Monday, April 3, 2017

Depths of alienation (2003)

Book Review from the April 2003 issue of the Socialist Standard

The Culture of Make-Believe. Derrick Jensen, New York, Context Books, 2002
The Future of Success. Robert B. Reich, New York, Knopf, 2001

The stream of books coming out of America on the Holy Global Empire of capitalism continues unabated. The tale is of two classes: arrogant winners and collateral losers, private wealth and public poverty, triumphalist insecurity for the elite and traumatic insecurity for the mass. The system is enthusiastically praised, superficially criticised, but never seriously opposed. There Is No Alternative - or, if you prefer the sporting metaphor, capitalism is the only game in town.

With Derrick Jensen's 700-page blockbuster you get more or less what it says in the blurb: “the atrocities that characterise so much of our culture - from . . .  modern slavery and corporate misdeeds to manufacturing disasters, death squads in developing nations and the destruction of the natural world”. The text is discursive, even gabby. There is no index, which suggests that the author wants you to read it as a novel for entertainment, not a polemic for study.

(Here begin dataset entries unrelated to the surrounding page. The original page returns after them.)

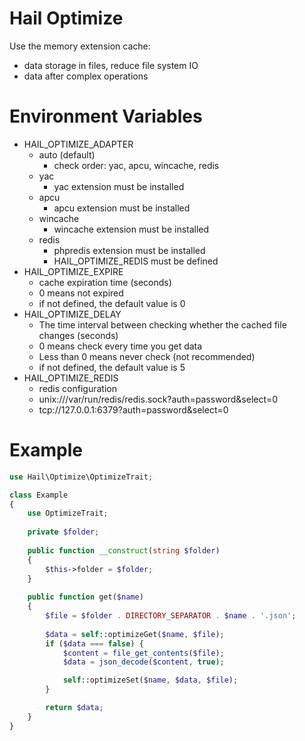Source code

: # Hail Optimize
Use the memory extension cache:
- data storage in files, reduce file system IO
- data after complex operations


# Environment Variables
- HAIL_OPTIMIZE_ADAPTER
    - auto (default)
        - check order: yac, apcu, wincache, redis
    - yac
        - yac extension must be installed
    - apcu
        - apcu extension must be installed
    - wincache
        - wincache extension must be installed
    - redis
        - phpredis extension must be installed
        - HAIL_OPTIMIZE_REDIS must be defined
- HAIL_OPTIMIZE_EXPIRE
    - cache expiration time (seconds)
    - 0 means not expired
    - if not defined, the default value is 0
- HAIL_OPTIMIZE_DELAY
    - The time interval between checking whether the cached file changes (seconds)
    - 0 means check every time you get data
    - Less than 0 means never check (not recommended)
    - if not defined, the default value is 5
- HAIL_OPTIMIZE_REDIS
    - redis configuration
    - unix:///var/run/redis/redis.sock?auth=password&select=0
    - tcp://127.0.0.1:6379?auth=password&select=0

# Example
```php
use Hail\Optimize\OptimizeTrait;

class Example
{
    use OptimizeTrait;
    
    private $folder;
    
    public function __construct(string $folder)
    {
        $this->folder = $folder;
    }
    
    public function get($name)
    {
        $file = $folder . DIRECTORY_SEPARATOR . $name . '.json';
        
        $data = self::optimizeGet($name, $file);
        if ($data === false) {
            $content = file_get_contents($file);
            $data = json_decode($content, true);

            self::optimizeSet($name, $data, $file);
        }

        return $data;
    }
}
```
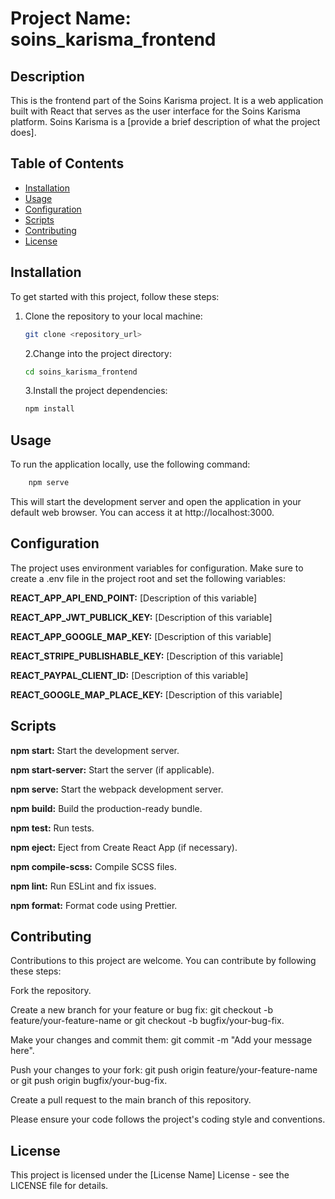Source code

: 
# Project Name: soins_karisma_frontend

## Description

This is the frontend part of the Soins Karisma project. It is a web application built with React that serves as the user interface for the Soins Karisma platform. Soins Karisma is a [provide a brief description of what the project does].

## Table of Contents

- [Installation](#installation)
- [Usage](#usage)
- [Configuration](#configuration)
- [Scripts](#scripts)
- [Contributing](#contributing)
- [License](#license)

## Installation

To get started with this project, follow these steps:

1. Clone the repository to your local machine:

   ```bash
   git clone <repository_url>
   ```
   
    2.Change into the project directory:
    ```bash
    cd soins_karisma_frontend
   ```

    3.Install the project dependencies:
    ```bash
    npm install
    ```
## Usage
To run the application locally, use the following command:
```bash
    npm serve
```
   
This will start the development server and open the application in your default web browser. You can access it at http://localhost:3000.

## Configuration
The project uses environment variables for configuration. Make sure to create a .env file in the project root and set the following variables:

**REACT_APP_API_END_POINT:** [Description of this variable]

**REACT_APP_JWT_PUBLICK_KEY:** [Description of this variable]

**REACT_APP_GOOGLE_MAP_KEY:** [Description of this variable]

**REACT_STRIPE_PUBLISHABLE_KEY:** [Description of this variable]

**REACT_PAYPAL_CLIENT_ID:** [Description of this variable]

**REACT_GOOGLE_MAP_PLACE_KEY:** [Description of this variable]

## Scripts
**npm start:** Start the development server.

**npm start-server:** Start the server (if applicable).

**npm serve:** Start the webpack development server.

**npm build:** Build the production-ready bundle.

**npm test:** Run tests.

**npm eject:** Eject from Create React App (if necessary).

**npm compile-scss:** Compile SCSS files.

**npm lint:** Run ESLint and fix issues.

**npm format:** Format code using Prettier.

## Contributing
Contributions to this project are welcome. You can contribute by following these steps:

Fork the repository.

Create a new branch for your feature or bug fix: git checkout -b feature/your-feature-name or git checkout -b bugfix/your-bug-fix.

Make your changes and commit them: git commit -m "Add your message here".

Push your changes to your fork: git push origin feature/your-feature-name or git push origin bugfix/your-bug-fix.

Create a pull request to the main branch of this repository.

Please ensure your code follows the project's coding style and conventions.

## License
This project is licensed under the [License Name] License - see the LICENSE file for details.

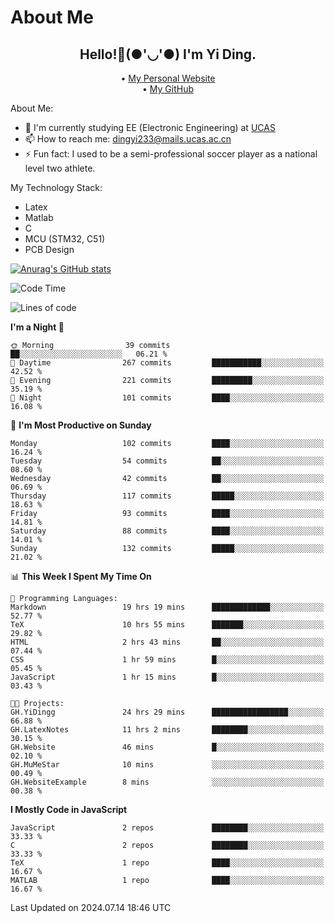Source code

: # About Me

<h2 style="text-align:center;"> Hello!👋(●'◡'●) I'm Yi Ding.</h2>

<div style="text-align:center;">
  • <a href="https://yidingg.github.io/YiDingg">My Personal Website</a><br>
  • <a href="https://github.com/YiDingg">My GitHub</a>
</div>

About Me:
- 🔭 I'm currently studying EE (Electronic Engineering) at [UCAS](https://www.ucas.ac.cn/)
- 📫 How to reach me: dingyi233@mails.ucas.ac.cn
- ⚡ Fun fact: I used to be a semi-professional soccer player as a national level two athlete.

My Technology Stack:
- Latex
- Matlab
- C
- MCU (STM32, C51)
- PCB Design

[![Anurag's GitHub stats](https://github-readme-stats.vercel.app/api?username=YiDingg)](https://github.com/anuraghazra/github-readme-stats)

<!--START_SECTION:waka-->
![Code Time](http://img.shields.io/badge/Code%20Time-173%20hrs%2038%20mins-blue)

![Lines of code](https://img.shields.io/badge/From%20Hello%20World%20I%27ve%20Written-490.3%20thousand%20lines%20of%20code-blue)

**I'm a Night 🦉** 

```text
🌞 Morning                39 commits          ██░░░░░░░░░░░░░░░░░░░░░░░   06.21 % 
🌆 Daytime                267 commits         ███████████░░░░░░░░░░░░░░   42.52 % 
🌃 Evening                221 commits         █████████░░░░░░░░░░░░░░░░   35.19 % 
🌙 Night                  101 commits         ████░░░░░░░░░░░░░░░░░░░░░   16.08 % 
```
📅 **I'm Most Productive on Sunday** 

```text
Monday                   102 commits         ████░░░░░░░░░░░░░░░░░░░░░   16.24 % 
Tuesday                  54 commits          ██░░░░░░░░░░░░░░░░░░░░░░░   08.60 % 
Wednesday                42 commits          ██░░░░░░░░░░░░░░░░░░░░░░░   06.69 % 
Thursday                 117 commits         █████░░░░░░░░░░░░░░░░░░░░   18.63 % 
Friday                   93 commits          ████░░░░░░░░░░░░░░░░░░░░░   14.81 % 
Saturday                 88 commits          ████░░░░░░░░░░░░░░░░░░░░░   14.01 % 
Sunday                   132 commits         █████░░░░░░░░░░░░░░░░░░░░   21.02 % 
```


📊 **This Week I Spent My Time On** 

```text
💬 Programming Languages: 
Markdown                 19 hrs 19 mins      █████████████░░░░░░░░░░░░   52.77 % 
TeX                      10 hrs 55 mins      ███████░░░░░░░░░░░░░░░░░░   29.82 % 
HTML                     2 hrs 43 mins       ██░░░░░░░░░░░░░░░░░░░░░░░   07.44 % 
CSS                      1 hr 59 mins        █░░░░░░░░░░░░░░░░░░░░░░░░   05.45 % 
JavaScript               1 hr 15 mins        █░░░░░░░░░░░░░░░░░░░░░░░░   03.43 % 

🐱‍💻 Projects: 
GH.YiDingg               24 hrs 29 mins      █████████████████░░░░░░░░   66.88 % 
GH.LatexNotes            11 hrs 2 mins       ████████░░░░░░░░░░░░░░░░░   30.15 % 
GH.Website               46 mins             █░░░░░░░░░░░░░░░░░░░░░░░░   02.10 % 
GH.MuMeStar              10 mins             ░░░░░░░░░░░░░░░░░░░░░░░░░   00.49 % 
GH.WebsiteExample        8 mins              ░░░░░░░░░░░░░░░░░░░░░░░░░   00.38 % 
```

**I Mostly Code in JavaScript** 

```text
JavaScript               2 repos             ████████░░░░░░░░░░░░░░░░░   33.33 % 
C                        2 repos             ████████░░░░░░░░░░░░░░░░░   33.33 % 
TeX                      1 repo              ████░░░░░░░░░░░░░░░░░░░░░   16.67 % 
MATLAB                   1 repo              ████░░░░░░░░░░░░░░░░░░░░░   16.67 % 
```




 Last Updated on 2024.07.14 18:46 UTC
<!--END_SECTION:waka-->
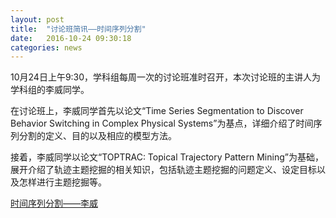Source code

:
```yaml
---
layout: post
title:  "讨论班简讯——时间序列分割"
date:   2016-10-24 09:30:18
categories: news
---
```


10月24日上午9:30，学科组每周一次的讨论班准时召开，本次讨论班的主讲人为学科组的李威同学。

在讨论班上，李威同学首先以论文“Time Series Segmentation to Discover Behavior Switching in Complex Physical Systems”为基点，详细介绍了时间序列分割的定义、目的以及相应的模型方法。

接着，李威同学以论文“TOPTRAC: Topical Trajectory Pattern Mining”为基础，展开介绍了轨迹主题挖掘的相关知识，包括轨迹主题挖掘的问题定义、设定目标以及怎样进行主题挖掘等。

<a href ="{{site.url}}/files/2016-10-24-1.ppt">时间序列分割——李威</a>
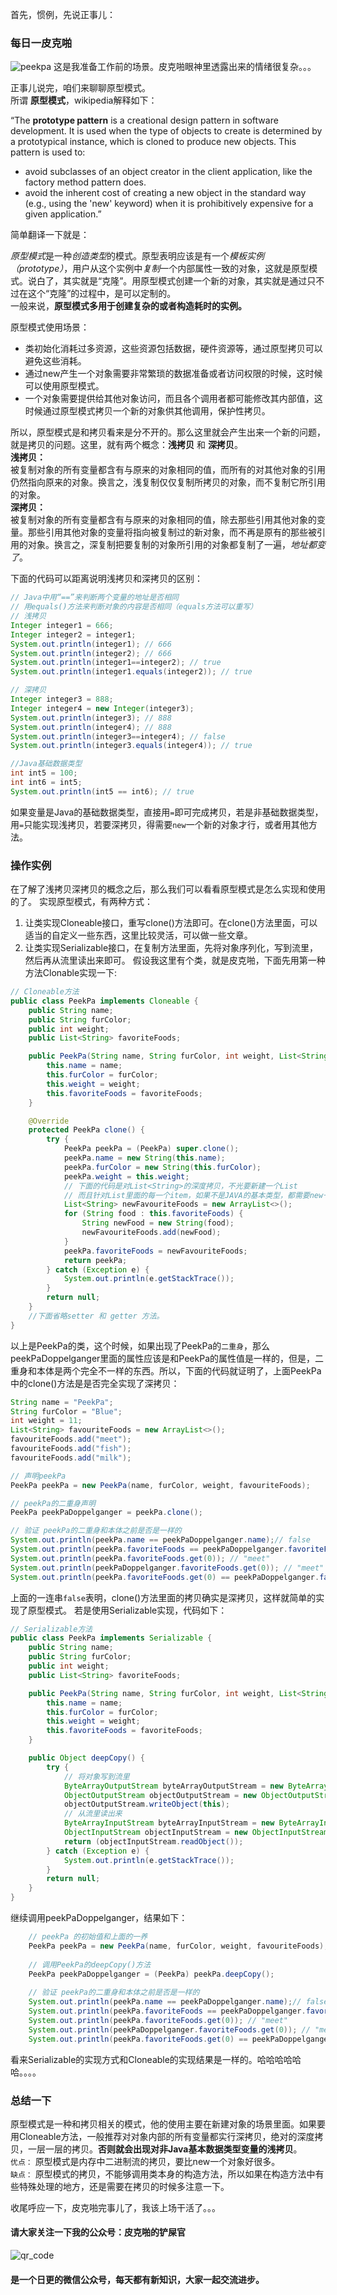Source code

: 首先，惯例，先说正事儿：
### 每日一皮克啪
![peekpa](https://github.com/SwyftG/DesignPatternExample/blob/master/src/DP_03_PrototypePattern/img/03_peekpa.jpeg)
这是我准备工作前的场景。皮克啪眼神里透露出来的情绪很复杂。。。

正事儿说完，咱们来聊聊原型模式。  
所谓 **原型模式**，wikipedia解释如下：  

“The **prototype pattern** is a creational design pattern in software development. It is used when the type of objects to create is determined by a prototypical instance, which is cloned to produce new objects. This pattern is used to:  
- avoid subclasses of an object creator in the client application, like the factory method pattern does.
- avoid the inherent cost of creating a new object in the standard way (e.g., using the 'new' keyword) when it is prohibitively expensive for a given application.”

简单翻译一下就是：    

*原型模式*是一种*创造类型*的模式。原型表明应该是有一个*模板实例（prototype）*，用户从这个实例中*复制*一个内部属性一致的对象，这就是原型模式。说白了，其实就是“克隆”。用原型模式创建一个新的对象，其实就是通过只不过在这个“克隆”的过程中，是可以定制的。  
一般来说，**原型模式多用于创建复杂的或者构造耗时的实例。**

原型模式使用场景：
- 类初始化消耗过多资源，这些资源包括数据，硬件资源等，通过原型拷贝可以避免这些消耗。
- 通过new产生一个对象需要非常繁琐的数据准备或者访问权限的时候，这时候可以使用原型模式。
- 一个对象需要提供给其他对象访问，而且各个调用者都可能修改其内部值，这时候通过原型模式拷贝一个新的对象供其他调用，保护性拷贝。

所以，原型模式是和拷贝看来是分不开的。那么这里就会产生出来一个新的问题，就是拷贝的问题。这里，就有两个概念：**浅拷贝** 和 **深拷贝**。  
**浅拷贝：**  
被复制对象的所有变量都含有与原来的对象相同的值，而所有的对其他对象的引用仍然指向原来的对象。换言之，浅复制仅仅复制所拷贝的对象，而不复制它所引用的对象。  
**深拷贝：**  
被复制对象的所有变量都含有与原来的对象相同的值，除去那些引用其他对象的变量。那些引用其他对象的变量将指向被复制过的新对象，而不再是原有的那些被引用的对象。换言之，深复制把要复制的对象所引用的对象都复制了一遍，*地址都变了*。  

下面的代码可以距离说明浅拷贝和深拷贝的区别：
```JAVA
// Java中用“==”来判断两个变量的地址是否相同
// 用equals()方法来判断对象的内容是否相同（equals方法可以重写）
// 浅拷贝
Integer integer1 = 666;
Integer integer2 = integer1;
System.out.println(integer1); // 666
System.out.println(integer2); // 666
System.out.println(integer1==integer2); // true
System.out.println(integer1.equals(integer2)); // true

// 深拷贝
Integer integer3 = 888;
Integer integer4 = new Integer(integer3);
System.out.println(integer3); // 888
System.out.println(integer4); // 888
System.out.println(integer3==integer4); // false
System.out.println(integer3.equals(integer4)); // true

//Java基础数据类型
int int5 = 100;
int int6 = int5;
System.out.println(int5 == int6); // true
```
如果变量是Java的基础数据类型，直接用`=`即可完成拷贝，若是非基础数据类型，用`=`只能实现浅拷贝，若要深拷贝，得需要`new`一个新的对象才行，或者用其他方法。

### 操作实例
在了解了浅拷贝深拷贝的概念之后，那么我们可以看看原型模式是怎么实现和使用的了。
实现原型模式，有两种方式：
1. 让类实现Cloneable接口，重写clone()方法即可。在clone()方法里面，可以适当的自定义一些东西，这里比较灵活，可以做一些文章。
2. 让类实现Serializable接口，在复制方法里面，先将对象序列化，写到流里，然后再从流里读出来即可。
假设我这里有个类，就是皮克啪，下面先用第一种方法Clonable实现一下:
```JAVA
// Cloneable方法
public class PeekPa implements Cloneable {
    public String name;
    public String furColor;
    public int weight;
    public List<String> favoriteFoods;

    public PeekPa(String name, String furColor, int weight, List<String> favoriteFoods) {
        this.name = name;
        this.furColor = furColor;
        this.weight = weight;
        this.favoriteFoods = favoriteFoods;
    }

    @Override
    protected PeekPa clone() {
        try {
            PeekPa peekPa = (PeekPa) super.clone();
            peekPa.name = new String(this.name);
            peekPa.furColor = new String(this.furColor);
            peekPa.weight = this.weight;
            // 下面的代码是对List<String>的深度拷贝，不光要新建一个List
            // 而且针对List里面的每一个item，如果不是JAVA的基本类型，都需要new一个新的出来
            List<String> newFavouriteFoods = new ArrayList<>();
            for (String food : this.favoriteFoods) {
                String newFood = new String(food);
                newFavouriteFoods.add(newFood);
            }
            peekPa.favoriteFoods = newFavouriteFoods;
            return peekPa;
        } catch (Exception e) {
            System.out.println(e.getStackTrace());
        }
        return null;
    }
    //下面省略setter 和 getter 方法。
}
```
以上是PeekPa的类，这个时候，如果出现了PeekPa的`二重身`，那么peekPaDoppelganger里面的属性应该是和PeekPa的属性值是一样的，但是，二重身和本体是两个完全不一样的东西。所以，下面的代码就证明了，上面PeekPa中的clone()方法是是否完全实现了深拷贝：
```JAVA
String name = "PeekPa";
String furColor = "Blue";
int weight = 11;
List<String> favouriteFoods = new ArrayList<>();
favouriteFoods.add("meet");
favouriteFoods.add("fish");
favouriteFoods.add("milk");

// 声明peekPa
PeekPa peekPa = new PeekPa(name, furColor, weight, favouriteFoods);

// peekPa的二重身声明
PeekPa peekPaDoppelganger = peekPa.clone();

// 验证 peekPa的二重身和本体之前是否是一样的
System.out.println(peekPa.name == peekPaDoppelganger.name);// false
System.out.println(peekPa.favoriteFoods == peekPaDoppelganger.favoriteFoods); // false
System.out.println(peekPa.favoriteFoods.get(0)); // "meet"
System.out.println(peekPaDoppelganger.favoriteFoods.get(0)); // "meet"
System.out.println(peekPa.favoriteFoods.get(0) == peekPaDoppelganger.favoriteFoods.get(0)); // false
```
上面的一连串`false`表明，clone()方法里面的拷贝确实是深拷贝，这样就简单的实现了原型模式。
若是使用Serializable实现，代码如下：
```JAVA
// Serializable方法
public class PeekPa implements Serializable {
    public String name;
    public String furColor;
    public int weight;
    public List<String> favoriteFoods;

    public PeekPa(String name, String furColor, int weight, List<String> favoriteFoods) {
        this.name = name;
        this.furColor = furColor;
        this.weight = weight;
        this.favoriteFoods = favoriteFoods;
    }

    public Object deepCopy() {
        try {
            // 将对象写到流里
            ByteArrayOutputStream byteArrayOutputStream = new ByteArrayOutputStream();
            ObjectOutputStream objectOutputStream = new ObjectOutputStream(byteArrayOutputStream);
            objectOutputStream.writeObject(this);
            // 从流里读出来
            ByteArrayInputStream byteArrayInputStream = new ByteArrayInputStream(byteArrayOutputStream.toByteArray());
            ObjectInputStream objectInputStream = new ObjectInputStream(byteArrayInputStream);
            return (objectInputStream.readObject());
        } catch (Exception e) {
            System.out.println(e.getStackTrace());
        }
        return null;
    }
}
```
继续调用peekPaDoppelganger，结果如下：
```JAVA
    // peekPa 的初始值和上面的一养
    PeekPa peekPa = new PeekPa(name, furColor, weight, favouriteFoods);
    
    // 调用PeekPa的deepCopy()方法
    PeekPa peekPaDoppelganger = (PeekPa) peekPa.deepCopy();
    
    // 验证 peekPa的二重身和本体之前是否是一样的
    System.out.println(peekPa.name == peekPaDoppelganger.name);// false
    System.out.println(peekPa.favoriteFoods == peekPaDoppelganger.favoriteFoods); // false
    System.out.println(peekPa.favoriteFoods.get(0)); // "meet"
    System.out.println(peekPaDoppelganger.favoriteFoods.get(0)); // "meet"
    System.out.println(peekPa.favoriteFoods.get(0) == peekPaDoppelganger.favoriteFoods.get(0)); // false
```
看来Serializable的实现方式和Cloneable的实现结果是一样的。哈哈哈哈哈哈。。。。

### 总结一下
原型模式是一种和拷贝相关的模式，他的使用主要在新建对象的场景里面。如果要用Cloneable方法，一般推荐对对象内部的所有变量都实行深拷贝，绝对的深度拷贝，一层一层的拷贝。**否则就会出现对非Java基本数据类型变量的浅拷贝**。  
`优点：` 原型模式是内存中二进制流的拷贝，要比new一个对象好很多。  
`缺点：` 原型模式的拷贝，不能够调用类本身的构造方法，所以如果在构造方法中有些特殊处理的地方，还是需要在拷贝的时候多注意一下。

收尾呼应一下，皮克啪完事儿了，我该上场干活了。。。

#### 请大家关注一下我的公众号：**皮克啪的铲屎官**
![qr_code](https://github.com/SwyftG/DesignPatternExample/blob/master/src/img/qr_code.png)
#### 是一个日更的微信公众号，每天都有新知识，大家一起交流进步。
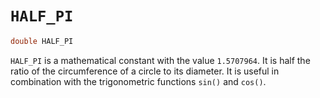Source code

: # `HALF_PI`

```dart
double HALF_PI
```

`HALF_PI` is a mathematical constant with the value `1.5707964`. It is half the ratio of the circumference of a circle to its diameter. It is useful in combination with the trigonometric functions `sin()` and `cos()`.
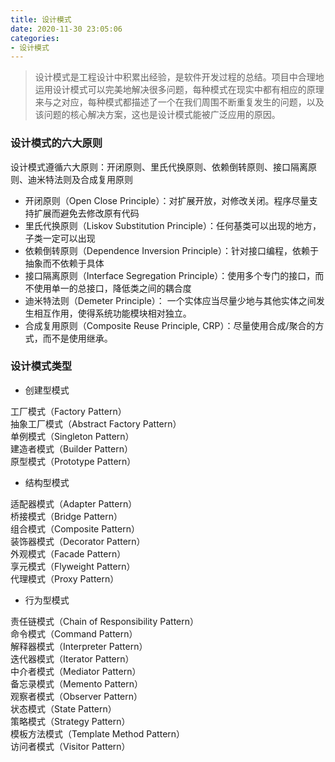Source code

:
 ```yaml
---
title: 设计模式
date: 2020-11-30 23:05:06
categories: 
- 设计模式
---
```


 
 > 设计模式是工程设计中积累出经验，是软件开发过程的总结。项目中合理地运用设计模式可以完美地解决很多问题，每种模式在现实中都有相应的原理来与之对应，每种模式都描述了一个在我们周围不断重复发生的问题，以及该问题的核心解决方案，这也是设计模式能被广泛应用的原因。



### 设计模式的六大原则

设计模式遵循六大原则：开闭原则、里氏代换原则、依赖倒转原则、接口隔离原则、迪米特法则及合成复用原则

<!--more-->


- 开闭原则（Open Close Principle）：对扩展开放，对修改关闭。程序尽量支持扩展而避免去修改原有代码
- 里氏代换原则（Liskov Substitution Principle）：任何基类可以出现的地方，子类一定可以出现
- 依赖倒转原则（Dependence Inversion Principle）：针对接口编程，依赖于抽象而不依赖于具体
- 接口隔离原则（Interface Segregation Principle）：使用多个专门的接口，而不使用单一的总接口，降低类之间的耦合度
- 迪米特法则（Demeter Principle）： 一个实体应当尽量少地与其他实体之间发生相互作用，使得系统功能模块相对独立。
- 合成复用原则（Composite Reuse Principle, CRP）：尽量使用合成/聚合的方式，而不是使用继承。


### 设计模式类型

- 创建型模式

工厂模式（Factory Pattern）  
抽象工厂模式（Abstract Factory Pattern）  
单例模式（Singleton Pattern）  
建造者模式（Builder Pattern）  
原型模式（Prototype Pattern）  

- 结构型模式

适配器模式（Adapter Pattern）  
桥接模式（Bridge Pattern）  
组合模式（Composite Pattern）  
装饰器模式（Decorator Pattern）  
外观模式（Facade Pattern）  
享元模式（Flyweight Pattern）  
代理模式（Proxy Pattern）  

- 行为型模式

责任链模式（Chain of Responsibility Pattern）  
命令模式（Command Pattern）  
解释器模式（Interpreter Pattern）  
迭代器模式（Iterator Pattern）  
中介者模式（Mediator Pattern）  
备忘录模式（Memento Pattern）  
观察者模式（Observer Pattern）  
状态模式（State Pattern）  
策略模式（Strategy Pattern）  
模板方法模式（Template Method Pattern）  
访问者模式（Visitor Pattern）  
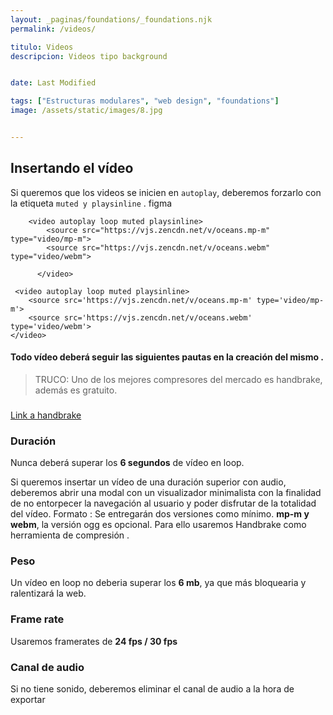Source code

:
 ```yaml
---
layout: _paginas/foundations/_foundations.njk
permalink: /videos/

titulo: Videos
descripcion: Videos tipo background


date: Last Modified

tags: ["Estructuras modulares", "web design", "foundations"]
image: /assets/static/images/8.jpg


---
```



## Insertando el vídeo
Si queremos que los videos se inicien en `autoplay`, deberemos forzarlo con la etiqueta `muted y playsinline` . figma



        <video autoplay loop muted playsinline>
            <source src="https://vjs.zencdn.net/v/oceans.mp-m" type="video/mp-m">
            <source src="https://vjs.zencdn.net/v/oceans.webm" type="video/webm">
           
          </video>

```
 <video autoplay loop muted playsinline>
    <source src='https://vjs.zencdn.net/v/oceans.mp-m' type='video/mp-m'>
    <source src='https://vjs.zencdn.net/v/oceans.webm' type='video/webm'>
</video>

```



#### Todo vídeo deberá seguir las siguientes pautas en la creación del mismo .


> TRUCO:
> Uno de los mejores compresores del mercado es handbrake, además es gratuito.

### 

[Link a handbrake ]( https://handbrake.fr/)


### Duración 

Nunca deberá superar los **6 segundos** de vídeo en loop.

Si queremos insertar un vídeo de una duración superior con audio, deberemos abrir una modal con un visualizador minimalista con la finalidad de no entorpecer la navegación al usuario y poder disfrutar de la totalidad del vídeo.
Formato :
Se entregarán dos versiones como mínimo. **mp-m y webm**, la versión ogg es opcional. Para ello usaremos Handbrake como herramienta de compresión .

### Peso 
Un vídeo en loop no deberia superar los **6 mb**, ya que más bloquearia y ralentizará la web.
### Frame rate 
Usaremos framerates de **24 fps / 30 fps**
### Canal de audio 
Si no tiene sonido, deberemos eliminar el canal de audio a la hora de exportar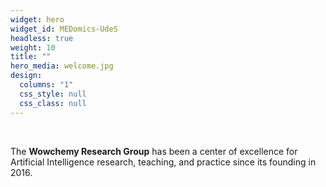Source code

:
 ```yaml
---
widget: hero
widget_id: MEDomics-UdeS
headless: true
weight: 10
title: ""
hero_media: welcome.jpg
design:
  columns: "1"
  css_style: null
  css_class: null
---
```


<br>

The **Wowchemy Research Group** has been a center of excellence for Artificial Intelligence research, teaching, and practice since its founding in 2016.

To give Jensen his due, he's good on slavery:
“. . . the power relationship between slaveholders and slaves can be broken into three components. The first is social, and involves the use or threat of violence by the slaveholder to control the slave. The second is psychological, and has to do with convincing the slaves to perceive their slavery as actually being in their own best interests. The third is cultural, and has to do with transforming force into a right of the powerful and obedience into a duty of the powerless. . .”
He can't bring himself to explicitly oppose wage slavery and the capitalist system of which it is an integral part. Instead he seeks to shock us with the revelation that his solution is to get rid of civilisation. On the last page we get a sanitised biblical story: the appropriately-named Ham, rather than being condemned to perpetual enslavement, feels a happy, fecund sense of freedom.

As an economist, Robert Reich is more upfront about capitalism, which he takes for better and for worse. The good news is for consumers, who can "shift allegiance with the click of a mouse" because they live in "the age of the terrific deal". But the bad news is about quality of non-consuming life: more frenzy, less security, loss of time and energy for friendship, community and self.

Reading through Reich's prose, with its chapter heads like “Of geeks and shrinks” and “The sale of the self”, gives the impression that the author is writing about and for people very much like himself. Of the 6 billion people in the world only perhaps a billion or so have regular employment, and by no means all of those worry about their CV and how they present themselves at interview. Yet Reich asserts that:
“In the new economy, you get ahead not by being well liked but being well marketed… Talented people are even selling shares in themselves… Once, the worst thing that could be said of someone was that he had sold out. Now the worst thing that can be said is that he's not selling”.
By this reckoning, capitalism has plunged depths of alienation that Marx could only have had nightmares about.